第一百二十五章冬藏 (第3/3页)
狼的事?
范蠡沉默片刻,摇摇头:“先不说。等她自己回来。”
阿哑点头,消失在夜色中。
十一月二十,大雪。
第二场雪比第一场大得多,纷纷扬扬下了一整天。到黄昏时,积雪已有半尺厚,把整个陶邑都埋进了白色里。
范蠡站在书房的窗前,看着这场雪。
院子里那棵枣树,枝条被雪压弯了,垂得很低。大黄在雪地里踩出一串梅花印,又跑回廊下,抖着身上的雪。
西施端了热汤进来,放在案上。
“范郎,喝点汤暖暖身子。”
范蠡接过汤,慢慢喝着。
西施站在他身边,也望着窗外的雪。
“范郎,你说姜姑娘那边,也下雪吗?”
“海上应该更冷。”范蠡道,“但她说冬岛有温泉,应该还好。”
西施点点头,不再问了。
过了一会儿,她忽然说:“范郎,我想给姜姑娘做件冬衣。”
范蠡一怔。
“她在海上漂了这么久,肯定缺衣裳。”西施道,“我手巧,做的衣裳暖和。等她回来,正好穿。”
范蠡看着她,心中涌起一股暖意。
“好。”他说,“多做几件。我也做一件。”
西施笑了。
窗外的雪,还在下。
十一月二十五,雪后初晴。
范蠡带着范平,在院子里堆雪人。
这次不是堆一个,是堆三个——一个高的,一个矮的,还有一个更矮的。高的是爹,矮的是娘,更矮的是范平。

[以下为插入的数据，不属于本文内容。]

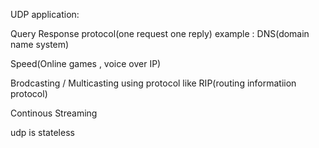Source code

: UDP application:

Query Response protocol(one request one reply) example : DNS(domain name system)

Speed(Online games , voice over IP)

Brodcasting / Multicasting using protocol like RIP(routing informatiion protocol)

Continous Streaming

udp is stateless
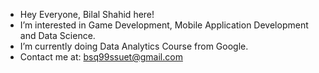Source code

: -  Hey Everyone, Bilal Shahid here!
-  I’m interested in Game Development, Mobile Application Development and Data Science.
-  I’m currently doing Data Analytics Course from Google.
-  Contact me at: bsq99ssuet@gmail.com

<!---
bsq99x/bsq99x is a ✨ special ✨ repository because its `README.md` (this file) appears on your GitHub profile.
You can click the Preview link to take a look at your changes.
--->
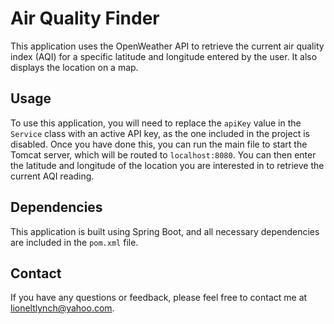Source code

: # Air Quality Finder

This application uses the OpenWeather API to retrieve the current air quality index (AQI) for a specific latitude and longitude entered by the user. It also displays the location on a map.

## Usage

To use this application, you will need to replace the `apiKey` value in the `Service` class with an active API key, as the one included in the project is disabled. Once you have done this, you can run the main file to start the Tomcat server, which will be routed to `localhost:8080`. You can then enter the latitude and longitude of the location you are interested in to retrieve the current AQI reading.

## Dependencies

This application is built using Spring Boot, and all necessary dependencies are included in the `pom.xml` file.

## Contact

If you have any questions or feedback, please feel free to contact me at lioneltlynch@yahoo.com.
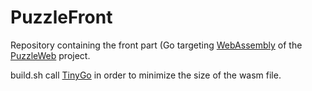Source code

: # PuzzleFront

Repository containing the front part (Go targeting [WebAssembly](https://webassembly.org/) of the [PuzzleWeb](https://github.com/dvaumoron/puzzleweb) project.

build.sh call [TinyGo](https://tinygo.org/) in order to minimize the size of the wasm file.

范平高兴坏了,跑来跑去,给雪人安眼睛、安鼻子、安嘴巴。安完了,他站在三个雪人前面,左看右看,不满意,又跑去折了一根枯枝,插在“娘”的手里,说那是扫帚。
西施在廊下看着他们,笑得眼睛弯弯的。
大黄蹲在她脚边,也看着那三个雪人,偶尔喵一声。
范蠡蹲在雪地里,看着儿子忙碌,心中涌起一股久违的平静。
六日血战,两千多条人命,无数个不眠之夜——都过去了。
至少此刻,此刻是安宁的。
“爹,”范平跑过来,拉着他的手,“你看,好不好?”
范蠡看着那三个歪歪扭扭的雪人,点点头:“好。真好。”
范平高兴地笑了。
西施走过来,握住范蠡的手。
两人站在雪地里,看着那个小小的雪人一家。
“范郎,”西施轻声道,“年后去郢都,带上范平吧。”
范蠡转头看她。
“他大了,该见见世面。”西施道,“再说,杜衡是他表哥,也该让他们见见。”
范蠡沉默片刻,点点头:“好。一起去。”
西施笑了。
夕阳西下,把雪地染成金色。
那三个雪人,静静地立在院子里,像在守护这个小小的家。
夜里,范蠡独坐书房。
案上摊着纸笔,他正在写信。
给杜衡的:
“衡儿:
下雪了。陶邑的雪很大,积了半尺厚。范平在院子里堆雪人,堆了一个爹、一个娘、一个他自己。歪歪扭扭的,很好笑。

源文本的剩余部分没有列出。